Mit der Förderung von bis zu 10.200 Euro pro Antrag will Bundesverkehrsminister Volker Wissing (FDP) eigentlich den Absatz neuer Solaranlagen, Speicher und Ladestationen für Elektroautos ankurbeln. Dafür stehen insgesamt 500 Mio. Euro bereit – davon aber nur 300 Mio. Euro in diesem Jahr, was selbst viele in der Branche überrascht hatte. Zum Start des Programms Ende September wurden rund 33.000 Zuschläge erteilt. Tausende Interessenten gingen dagegen leer aus – unter anderem weil die Website, über die die Anträge gestellt werden konnten, völlig überlastet war.
Unternehmen warnen vor Fortsetzung
Nach den Plänen des Verkehrsministeriums sollen die verbliebenen 200 Mio. Euro im kommenden Jahr vergeben werden. Daran gibt es in der Solarbranche heftige Kritik: Nach Capital-Informationen erwägen mehrere Unternehmen eine Petition an den Bundestag, in der sie fordern, das Programm sofort zu beenden. Dies soll Anreize für Interessenten verhindern, auf die Fortsetzung zu warten – zumal bei maximaler Förderhöhe nur weitere rund 20.000 Zuschläge möglich sind. Auch dann dürften viele Interessenten nicht zum Zuge kommen.

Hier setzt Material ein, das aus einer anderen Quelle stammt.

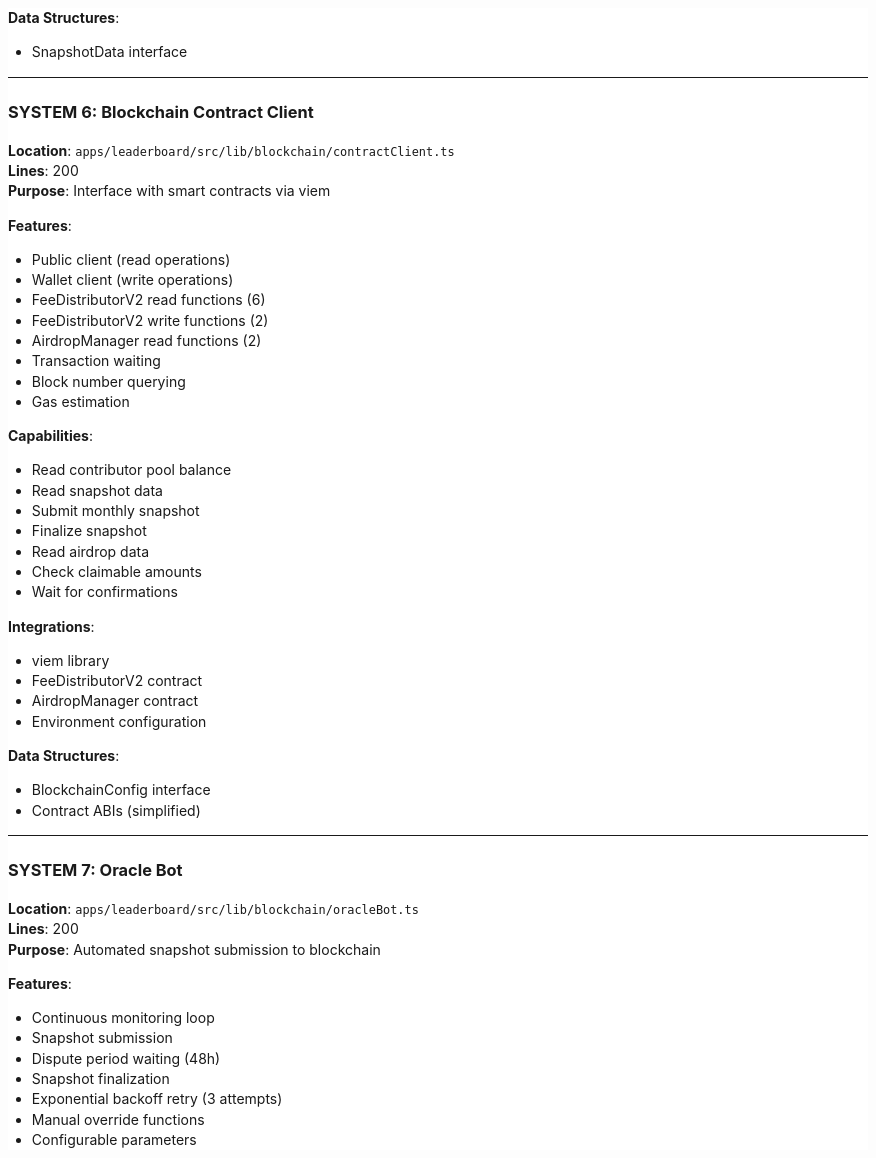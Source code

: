 **Data Structures**:
- SnapshotData interface

---

### **SYSTEM 6: Blockchain Contract Client**
**Location**: `apps/leaderboard/src/lib/blockchain/contractClient.ts`  
**Lines**: 200  
**Purpose**: Interface with smart contracts via viem

**Features**:
- Public client (read operations)
- Wallet client (write operations)
- FeeDistributorV2 read functions (6)
- FeeDistributorV2 write functions (2)
- AirdropManager read functions (2)
- Transaction waiting
- Block number querying
- Gas estimation

**Capabilities**:
- Read contributor pool balance
- Read snapshot data
- Submit monthly snapshot
- Finalize snapshot
- Read airdrop data
- Check claimable amounts
- Wait for confirmations

**Integrations**:
- viem library
- FeeDistributorV2 contract
- AirdropManager contract
- Environment configuration

**Data Structures**:
- BlockchainConfig interface
- Contract ABIs (simplified)

---

### **SYSTEM 7: Oracle Bot**
**Location**: `apps/leaderboard/src/lib/blockchain/oracleBot.ts`  
**Lines**: 200  
**Purpose**: Automated snapshot submission to blockchain

**Features**:
- Continuous monitoring loop
- Snapshot submission
- Dispute period waiting (48h)
- Snapshot finalization
- Exponential backoff retry (3 attempts)
- Manual override functions
- Configurable parameters
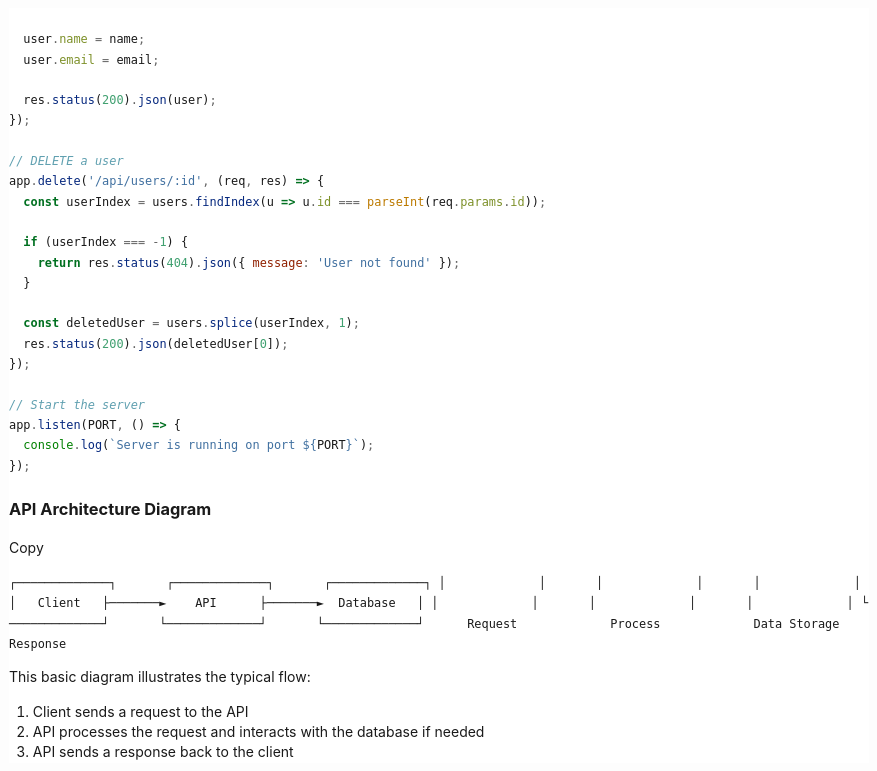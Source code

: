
 ``` js
  
  user.name = name;
  user.email = email;
  
  res.status(200).json(user);
});

// DELETE a user
app.delete('/api/users/:id', (req, res) => {
  const userIndex = users.findIndex(u => u.id === parseInt(req.params.id));
  
  if (userIndex === -1) {
    return res.status(404).json({ message: 'User not found' });
  }
  
  const deletedUser = users.splice(userIndex, 1);
  res.status(200).json(deletedUser[0]);
});

// Start the server
app.listen(PORT, () => {
  console.log(`Server is running on port ${PORT}`);
});
```

### API Architecture Diagram

Copy

`┌─────────────┐       ┌─────────────┐       ┌─────────────┐ │             │       │             │       │             │ │   Client   ├───────►    API      ├───────►  Database   │ │             │       │             │       │             │ └─────────────┘       └─────────────┘       └─────────────┘      Request             Process             Data Storage                         Response`

This basic diagram illustrates the typical flow:

1. Client sends a request to the API
2. API processes the request and interacts with the database if needed
3. API sends a response back to the client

Dagegen schlägt das norwegische Solarunternehmen Otovo vor, in der zweiten Runde die maximale Fördersumme pro Haushalt zu senken – damit mehr Antragsteller einen Zuschlag erhalten können. Die Regierung müsse an den kommunizierten Plänen festhalten, „um keine künstlichen Schwankungen zu erzeugen, die den Markt nur destabilisieren können“, sagte Otovo-Chef Andreas Thorsheim. Das deutsche Förderprogramm sei „das Großzügigste, das Europa je gesehen hat“, fügte er hinzu. Trotz der Probleme bei der Umsetzung habe es Menschen motiviert, ihre Energiezukunft in die Hand zu nehmen. „Signifikante“ Stornierungen gebe es bei Otovo nicht. Allerdings warteten einige Kunden auf die zweite Förderrunde, sagte Thorsheim.